Slipstream review

by on April 11, 2022

It’s not difficult to see how Sandro “ansdor” De Paula’s solo-developed Slipstream very quickly met and exceeded its crowdfunding target back in 2016. Firstly, it was conceived in Brazil – a place where retro racers of this ilk are met with the same kind of reverence and fervour as their crazy bootleg Sega Master System scene. And secondly, who doesn’t feel a pang of wonderful, warm nostalgia when they think about the 80s, of Magical Sound Shower, and the simple joys of Outrun?

The influence of SEGA, in particular their aforementioned classic and its modern sequels, and the underrated arcade drift-out fun fest Initial D, form the DNA of Slipstream. It offers a Grand Tour mode that echoes the branching paths you first took your Ferrari down in 1986, as well as a series of cups, individual race options, and a killer endurance mode where slowpokes lagging at the back are eliminated from the race.

Slipstream review

Visually, Slipstream is a winning combination of vaporwave aesthetics, recognisable approximations of well-known classic motors, and a range of superb screen filters that mimic display modes such as the scan lined glory of CRT monitors, or pixelate the whole damn thing. Keeping with the retro feel is the fabulous soundtrack from Effoharkay, which is the perfect accompaniment to the action. So impressed was I that I found myself exploring more of his retrowave oeuvre. The overall presentation sets the mood, makes you want to get stuck in, and whets the appetite for some serious arcade action.

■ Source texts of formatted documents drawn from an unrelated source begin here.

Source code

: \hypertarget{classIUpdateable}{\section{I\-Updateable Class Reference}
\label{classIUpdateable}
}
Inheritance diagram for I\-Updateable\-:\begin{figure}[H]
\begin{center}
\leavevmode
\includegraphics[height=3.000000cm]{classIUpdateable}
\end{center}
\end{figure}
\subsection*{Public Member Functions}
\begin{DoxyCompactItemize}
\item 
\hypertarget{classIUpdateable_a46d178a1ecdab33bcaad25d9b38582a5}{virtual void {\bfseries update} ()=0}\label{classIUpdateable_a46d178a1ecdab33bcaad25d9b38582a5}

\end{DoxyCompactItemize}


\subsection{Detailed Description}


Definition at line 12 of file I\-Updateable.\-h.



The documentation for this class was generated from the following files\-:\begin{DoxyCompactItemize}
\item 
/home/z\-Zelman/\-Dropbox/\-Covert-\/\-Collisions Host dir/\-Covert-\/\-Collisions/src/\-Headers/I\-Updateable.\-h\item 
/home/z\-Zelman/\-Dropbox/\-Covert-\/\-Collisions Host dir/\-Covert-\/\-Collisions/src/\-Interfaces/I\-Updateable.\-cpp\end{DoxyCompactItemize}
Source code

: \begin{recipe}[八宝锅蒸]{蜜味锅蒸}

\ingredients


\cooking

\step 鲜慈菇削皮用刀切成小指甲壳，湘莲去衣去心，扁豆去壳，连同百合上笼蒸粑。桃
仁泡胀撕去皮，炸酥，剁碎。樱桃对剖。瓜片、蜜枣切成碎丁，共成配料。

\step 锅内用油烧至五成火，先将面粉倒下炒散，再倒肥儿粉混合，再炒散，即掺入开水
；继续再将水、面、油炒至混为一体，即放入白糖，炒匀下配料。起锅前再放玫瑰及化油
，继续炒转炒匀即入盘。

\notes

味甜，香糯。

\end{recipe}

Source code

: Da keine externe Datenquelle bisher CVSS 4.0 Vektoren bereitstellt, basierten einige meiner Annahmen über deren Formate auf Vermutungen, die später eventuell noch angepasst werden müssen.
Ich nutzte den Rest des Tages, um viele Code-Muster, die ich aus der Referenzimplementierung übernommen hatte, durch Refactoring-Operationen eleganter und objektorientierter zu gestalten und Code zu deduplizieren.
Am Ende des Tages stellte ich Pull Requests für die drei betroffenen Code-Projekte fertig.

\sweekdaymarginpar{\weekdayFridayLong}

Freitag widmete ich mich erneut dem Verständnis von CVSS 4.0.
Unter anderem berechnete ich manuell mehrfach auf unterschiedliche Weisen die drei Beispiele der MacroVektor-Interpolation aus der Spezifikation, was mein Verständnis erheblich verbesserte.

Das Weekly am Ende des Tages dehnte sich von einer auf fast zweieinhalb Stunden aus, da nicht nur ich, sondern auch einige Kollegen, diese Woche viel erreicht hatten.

Your first thought is “Christ, this is tough”. The tracks are simplistic, but brutally unforgiving at times – be prepared for sudden corners to take you by surprise, knackering your chances of taking the win. The roads are busy with traffic, including the regular appearance of a niggling rival that you encounter during races, who you will become borderline obsessed with beating. But like any good arcade racer, you are given some mechanics that can be learned and used to your advantage.

As well as the time-honoured drifting, the titular slipstream allows you to drive closely in the wake of your four wheeled foes and gain a gloriously parasitic burst of speed to surge ahead. It is similar to the way you can slingshot past your opponents in the superb Sonic All-Stars Racers, and is key to your success in Slipstream. Incidentally, ansdor is clearly a huge fan of the Blue Blur. I won’t spoilt it for you, but check out some of the stage names and you will find yourself smiling.

Slipstream review

Purists will baulk at the ability to turn on automatic drifting, and likely honk their horns in rage at the rewind function, which enables you to literally roll back time by a few seconds and correct yourself in a crash or corner balls-up situation. I found it an extremely useful tool to familiarise myself with some of the trickier to negotiate bends and corners.

This is a terrific game, which even before I played I knew I was going to love. It tickles all of my retro receptors and then some, plays like an old school dream, right down to the four-player split screen option which took me back to Lotus Esprit Turbo Challenge as a tear escaped down my cheek. It is the ultimate evolution of the super scaler tech of my youth. Best of all, it is a ridiculously cheap price. Get it purchased.


Looks great
Soundtrack is on point
Classic arcade race gameplay


Very tough
May be too simplistic for some

Editor Rating
Our Score


In Short

Slipstream is a terrific game, and cheap to boot. It is the ultimate evolution of the super scaler tech of my youth.